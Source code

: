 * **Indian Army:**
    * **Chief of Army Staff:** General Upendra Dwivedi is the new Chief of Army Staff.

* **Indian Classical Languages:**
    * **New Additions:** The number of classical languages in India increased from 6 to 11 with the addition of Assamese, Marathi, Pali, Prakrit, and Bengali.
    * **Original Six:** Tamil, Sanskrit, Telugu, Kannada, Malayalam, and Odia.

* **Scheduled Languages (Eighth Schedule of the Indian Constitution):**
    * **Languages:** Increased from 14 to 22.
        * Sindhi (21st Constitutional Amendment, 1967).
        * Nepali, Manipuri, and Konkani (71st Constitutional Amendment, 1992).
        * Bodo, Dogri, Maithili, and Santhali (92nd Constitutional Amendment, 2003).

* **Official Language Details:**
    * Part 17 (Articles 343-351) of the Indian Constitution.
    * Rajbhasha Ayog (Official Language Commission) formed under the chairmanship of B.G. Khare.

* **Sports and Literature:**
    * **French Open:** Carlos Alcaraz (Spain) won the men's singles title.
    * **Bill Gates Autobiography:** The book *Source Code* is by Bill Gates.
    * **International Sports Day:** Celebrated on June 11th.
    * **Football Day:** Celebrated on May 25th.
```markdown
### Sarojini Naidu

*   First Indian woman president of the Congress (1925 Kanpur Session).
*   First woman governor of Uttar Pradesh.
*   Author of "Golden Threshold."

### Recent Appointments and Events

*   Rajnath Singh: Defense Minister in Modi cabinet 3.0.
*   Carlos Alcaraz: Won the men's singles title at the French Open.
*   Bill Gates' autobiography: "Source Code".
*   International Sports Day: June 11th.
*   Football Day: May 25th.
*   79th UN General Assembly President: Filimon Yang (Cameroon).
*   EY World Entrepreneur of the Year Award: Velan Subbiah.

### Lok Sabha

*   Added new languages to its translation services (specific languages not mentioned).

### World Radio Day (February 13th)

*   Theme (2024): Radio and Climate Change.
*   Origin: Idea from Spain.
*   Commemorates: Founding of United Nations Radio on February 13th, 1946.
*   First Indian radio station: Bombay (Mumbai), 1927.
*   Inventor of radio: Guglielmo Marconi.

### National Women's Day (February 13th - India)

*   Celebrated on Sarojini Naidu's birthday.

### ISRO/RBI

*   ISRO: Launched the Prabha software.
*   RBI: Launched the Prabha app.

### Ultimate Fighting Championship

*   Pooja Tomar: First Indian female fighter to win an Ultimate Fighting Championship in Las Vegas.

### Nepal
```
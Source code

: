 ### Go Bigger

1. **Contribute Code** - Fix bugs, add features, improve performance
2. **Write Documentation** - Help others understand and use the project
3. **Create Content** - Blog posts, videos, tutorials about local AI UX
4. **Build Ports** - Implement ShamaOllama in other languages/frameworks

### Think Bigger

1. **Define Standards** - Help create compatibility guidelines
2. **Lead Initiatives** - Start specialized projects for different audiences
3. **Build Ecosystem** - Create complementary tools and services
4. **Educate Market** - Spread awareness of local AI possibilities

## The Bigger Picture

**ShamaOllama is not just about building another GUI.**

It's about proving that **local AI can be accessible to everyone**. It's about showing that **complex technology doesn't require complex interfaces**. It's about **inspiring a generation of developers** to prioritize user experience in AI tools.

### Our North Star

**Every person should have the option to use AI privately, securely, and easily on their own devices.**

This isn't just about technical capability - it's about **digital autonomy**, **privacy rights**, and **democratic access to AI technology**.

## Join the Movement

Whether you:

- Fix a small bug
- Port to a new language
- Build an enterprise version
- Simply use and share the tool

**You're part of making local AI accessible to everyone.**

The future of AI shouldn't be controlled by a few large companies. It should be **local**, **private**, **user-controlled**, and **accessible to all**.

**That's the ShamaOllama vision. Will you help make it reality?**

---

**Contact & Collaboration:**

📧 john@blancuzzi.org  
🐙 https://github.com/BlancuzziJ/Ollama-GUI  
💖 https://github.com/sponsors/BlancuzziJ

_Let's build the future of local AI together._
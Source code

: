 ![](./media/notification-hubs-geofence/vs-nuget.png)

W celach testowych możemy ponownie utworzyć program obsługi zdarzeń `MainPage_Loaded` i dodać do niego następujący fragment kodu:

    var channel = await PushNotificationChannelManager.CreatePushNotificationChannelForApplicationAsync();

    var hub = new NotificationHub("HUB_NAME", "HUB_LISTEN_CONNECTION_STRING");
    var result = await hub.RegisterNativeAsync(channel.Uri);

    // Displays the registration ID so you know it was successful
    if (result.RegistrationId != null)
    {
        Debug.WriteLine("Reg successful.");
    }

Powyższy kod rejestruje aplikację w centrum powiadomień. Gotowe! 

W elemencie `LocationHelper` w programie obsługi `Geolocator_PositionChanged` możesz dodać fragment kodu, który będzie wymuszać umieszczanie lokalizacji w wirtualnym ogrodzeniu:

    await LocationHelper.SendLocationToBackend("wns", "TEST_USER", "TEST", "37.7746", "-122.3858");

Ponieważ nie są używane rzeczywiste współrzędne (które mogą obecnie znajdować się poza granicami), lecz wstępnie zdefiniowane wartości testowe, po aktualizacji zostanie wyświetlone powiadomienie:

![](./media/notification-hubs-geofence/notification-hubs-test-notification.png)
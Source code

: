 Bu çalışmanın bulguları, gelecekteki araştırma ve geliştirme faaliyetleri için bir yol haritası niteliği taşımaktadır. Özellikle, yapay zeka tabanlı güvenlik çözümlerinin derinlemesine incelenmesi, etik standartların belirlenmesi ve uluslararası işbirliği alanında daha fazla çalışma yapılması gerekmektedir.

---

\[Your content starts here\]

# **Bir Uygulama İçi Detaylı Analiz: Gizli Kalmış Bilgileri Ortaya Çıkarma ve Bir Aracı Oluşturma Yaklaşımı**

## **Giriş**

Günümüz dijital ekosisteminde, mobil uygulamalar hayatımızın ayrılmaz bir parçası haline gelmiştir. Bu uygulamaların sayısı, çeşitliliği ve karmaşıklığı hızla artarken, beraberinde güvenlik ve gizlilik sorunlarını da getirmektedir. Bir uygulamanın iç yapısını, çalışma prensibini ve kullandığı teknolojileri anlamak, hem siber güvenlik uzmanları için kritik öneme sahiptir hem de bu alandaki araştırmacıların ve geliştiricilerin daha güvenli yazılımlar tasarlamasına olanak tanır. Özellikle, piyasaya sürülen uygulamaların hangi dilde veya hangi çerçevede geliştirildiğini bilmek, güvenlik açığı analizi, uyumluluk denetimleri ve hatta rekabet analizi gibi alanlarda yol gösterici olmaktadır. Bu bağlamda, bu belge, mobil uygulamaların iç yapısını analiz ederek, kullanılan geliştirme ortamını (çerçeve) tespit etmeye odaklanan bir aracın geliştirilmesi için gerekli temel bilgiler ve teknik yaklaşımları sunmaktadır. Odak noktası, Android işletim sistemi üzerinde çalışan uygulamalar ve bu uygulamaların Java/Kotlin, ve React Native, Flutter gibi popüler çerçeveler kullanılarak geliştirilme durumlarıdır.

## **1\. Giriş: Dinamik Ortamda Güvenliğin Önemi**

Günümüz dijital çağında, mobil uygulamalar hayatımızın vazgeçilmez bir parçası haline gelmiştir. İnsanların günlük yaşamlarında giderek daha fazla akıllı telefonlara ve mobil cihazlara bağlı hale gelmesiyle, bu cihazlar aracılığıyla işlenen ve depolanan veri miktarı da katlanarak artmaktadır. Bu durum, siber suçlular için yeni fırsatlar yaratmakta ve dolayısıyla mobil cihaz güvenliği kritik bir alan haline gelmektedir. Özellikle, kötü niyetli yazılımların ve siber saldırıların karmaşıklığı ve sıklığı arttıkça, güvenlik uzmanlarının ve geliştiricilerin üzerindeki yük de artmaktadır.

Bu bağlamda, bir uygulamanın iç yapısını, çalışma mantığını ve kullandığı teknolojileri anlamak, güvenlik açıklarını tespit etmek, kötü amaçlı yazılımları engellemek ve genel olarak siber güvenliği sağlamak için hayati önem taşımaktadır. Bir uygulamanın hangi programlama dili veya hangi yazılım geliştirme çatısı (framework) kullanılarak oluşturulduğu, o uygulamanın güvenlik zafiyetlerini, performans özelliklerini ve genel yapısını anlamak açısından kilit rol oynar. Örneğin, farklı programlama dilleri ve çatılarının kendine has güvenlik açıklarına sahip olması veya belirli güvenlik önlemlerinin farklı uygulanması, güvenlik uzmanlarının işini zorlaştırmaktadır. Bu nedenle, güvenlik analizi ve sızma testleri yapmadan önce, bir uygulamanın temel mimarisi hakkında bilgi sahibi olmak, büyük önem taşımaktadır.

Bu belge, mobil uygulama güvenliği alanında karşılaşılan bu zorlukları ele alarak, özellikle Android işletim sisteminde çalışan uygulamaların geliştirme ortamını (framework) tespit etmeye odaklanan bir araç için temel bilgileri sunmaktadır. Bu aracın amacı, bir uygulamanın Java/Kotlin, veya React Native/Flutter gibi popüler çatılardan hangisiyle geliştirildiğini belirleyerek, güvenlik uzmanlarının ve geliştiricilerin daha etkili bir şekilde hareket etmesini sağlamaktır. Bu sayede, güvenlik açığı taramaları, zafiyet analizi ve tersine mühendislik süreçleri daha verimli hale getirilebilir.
══════════════════════════════
WHAT YOU WILL DO: Select, from the listing, all lines that include the word "obsługi".

SOLUTION TO THIS PROBLEM:
W celach testowych możemy ponownie utworzyć program obsługi zdarzeń `MainPage_Loaded` i dodać do niego następujący fragment kodu:
W elemencie `LocationHelper` w programie obsługi `Geolocator_PositionChanged` możesz dodać fragment kodu, który będzie wymuszać umieszczanie lokalizacji w wirtualnym ogrodzeniu:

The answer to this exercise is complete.